_Work request_
Your answer needs to include each line of the records in which the string "master" can be found.

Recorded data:

——

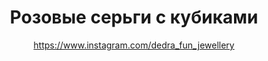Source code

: ---
title: Розовые серьги с кубиками
description: Серьги из розовых искусственных жемчужин, горного хрусталя и розовых стеклянных бусин в форме кубиков
author: https://www.instagram.com/dedra_fun_jewellery
cost: 3000₸
---
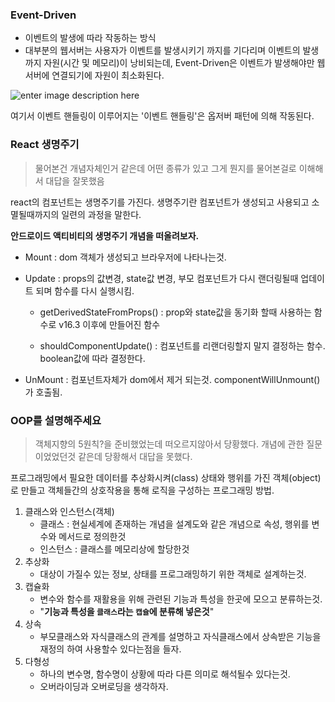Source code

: ### Event-Driven
- 이벤트의 발생에 따라 작동하는 방식 
- 대부분의 웹서버는 사용자가 이벤트를 발생시키기 까지를 기다리며 이벤트의 발생까지 자원(시간 및 메모리)이 낭비되는데, Event-Driven은 이벤트가 발생해야만 웹서버에 연결되기에 자원이 최소화된다.

![enter image description here](https://velopert.com/wp-content/uploads/2016/02/ff.png)

여기서 이벤트 핸들링이 이루어지는 '이벤트 핸들링'은 옵저버 패턴에 의해 작동된다.


### React 생명주기
> 물어본건 개념자체인거 같은데 어떤 종류가 있고 그게 뭔지를 물어본걸로 이해해서 대답을 잘못했음

react의 컴포넌트는 생명주기를 가진다. 생명주기란 컴포넌트가 생성되고 사용되고 소멸될때까지의 일련의 과정을 말한다. 

**안드로이드 액티비티의 생명주기 개념을 떠올려보자.**

- Mount : dom 객체가 생성되고 브라우저에 나타나는것.

- Update : props의 값변경, state값 변경, 부모 컴포넌트가 다시 랜더링될때 업데이트 되며 함수를 다시 실행시킴.

    - getDerivedStateFromProps() : prop와 state값을 동기화 할때 사용하는 함수로 v16.3 이후에 만들어진 함수

    - shouldComponentUpdate() : 컴포넌트를 리랜더링할지 말지 결정하는 함수. boolean값에 따라 결정한다.

- UnMount : 컴포넌트자체가 dom에서 제거 되는것. componentWillUnmount() 가 호출됨.

### OOP를 설명해주세요
> 객체지향의 5원칙?을 준비했었는데 떠오르지않아서 당황했다. 개념에 관한 질문이었었던것 같은데 당황해서 대답을 못했다.

프로그래밍에서 필요한 데이터를 추상화시켜(class) 상태와 행위를 가진 객체(object)로 만들고 객체들간의 상호작용을 통해 로직을 구성하는 프로그래밍 방법.

1. 클래스와 인스턴스(객체)
    - 클래스 : 현실세계에 존재하는 개념을 설계도와 같은 개념으로 속성, 행위를 변수와 메서드로 정의한것
    - 인스턴스 : 클래스를 메모리상에 할당한것
1. 추상화
    - 대상이 가질수 있는 정보, 상태를 프로그래밍하기 위한 객체로 설계하는것.
1. 캡슐화
    - 변수와 함수를 재활용을 위해 관련된 기능과 특성을 한곳에 모으고 분류하는것.
    - "**기능과 특성을 `클래스`라는 `캡슐`에 분류해 넣은것**"
1. 상속
    - 부모클래스와 자식클래스의 관계를 설명하고 자식클래스에서 상속받은 기능을 재정의 하여 사용할수 있다는점을 들자.
1. 다형성
    - 하나의 변수명, 함수명이 상황에 따라 다른 의미로 해석될수 있다는것.
    - 오버라이딩과 오버로딩을 생각하자.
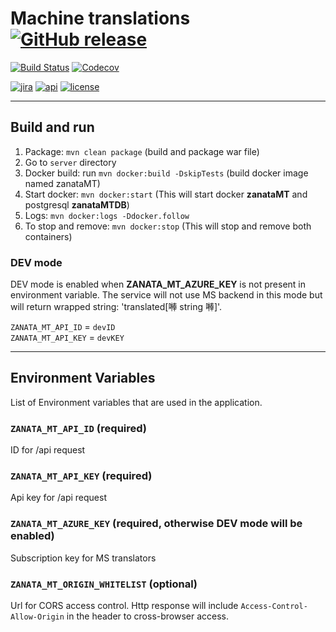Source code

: # Machine translations [![GitHub release](https://img.shields.io/github/release/zanata/zanata-mt.svg?maxAge=3600)](https://github.com/zanata/zanata-mt/releases)

[![Build Status](https://travis-ci.org/zanata/zanata-mt.svg?branch=master)](https://travis-ci.org/zanata/zanata-mt)
[![Codecov](https://img.shields.io/codecov/c/github/zanata/zanata-mt.svg?maxAge=3600)](https://codecov.io/gh/zanata/zanata-mt)

[![jira](https://img.shields.io/badge/issues-Jira-yellow.svg?maxAge=3600)](https://zanata.atlassian.net/projects/ZNTAMT/issues)
[![api](https://img.shields.io/badge/docs-API-brightgreen.svg?maxAge=3600)](http://zanata.org/zanata-mt/apidocs/)
[![license](https://img.shields.io/github/license/zanata/zanata-mt.svg?maxAge=3600)](https://github.com/zanata/zanata-mt/blob/master/LICENSE)

----

## Build and run 

1. Package: `mvn clean package` (build and package war file)
2. Go to `server` directory
3. Docker build: run `mvn docker:build -DskipTests` (build docker image named zanataMT)
4. Start docker: `mvn docker:start` (This will start docker **zanataMT** and postgresql **zanataMTDB**)
5. Logs: `mvn docker:logs -Ddocker.follow`
6. To stop and remove: `mvn docker:stop` (This will stop and remove both containers)

### DEV mode

DEV mode is enabled when **ZANATA_MT_AZURE_KEY** is not present in environment variable. The service will not use MS backend in this mode but will return wrapped string: 'translated[𠾴 string 𠾴]'.

`ZANATA_MT_API_ID` = `devID`<br/>
`ZANATA_MT_API_KEY` = `devKEY`
                  
----

## Environment Variables

List of Environment variables that are used in the application.

### `ZANATA_MT_API_ID` (required)
ID for /api request

### `ZANATA_MT_API_KEY` (required)
Api key for /api request

### `ZANATA_MT_AZURE_KEY` (required, otherwise DEV mode will be enabled)
Subscription key for MS translators

### `ZANATA_MT_ORIGIN_WHITELIST` (optional)
Url for CORS access control. Http response will include `Access-Control-Allow-Origin` in the header to cross-browser access.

——

_Task result_
[![Build Status](https://travis-ci.org/zanata/zanata-mt.svg?branch=master)](https://travis-ci.org/zanata/zanata-mt)
[![license](https://img.shields.io/github/license/zanata/zanata-mt.svg?maxAge=3600)](https://github.com/zanata/zanata-mt/blob/master/LICENSE)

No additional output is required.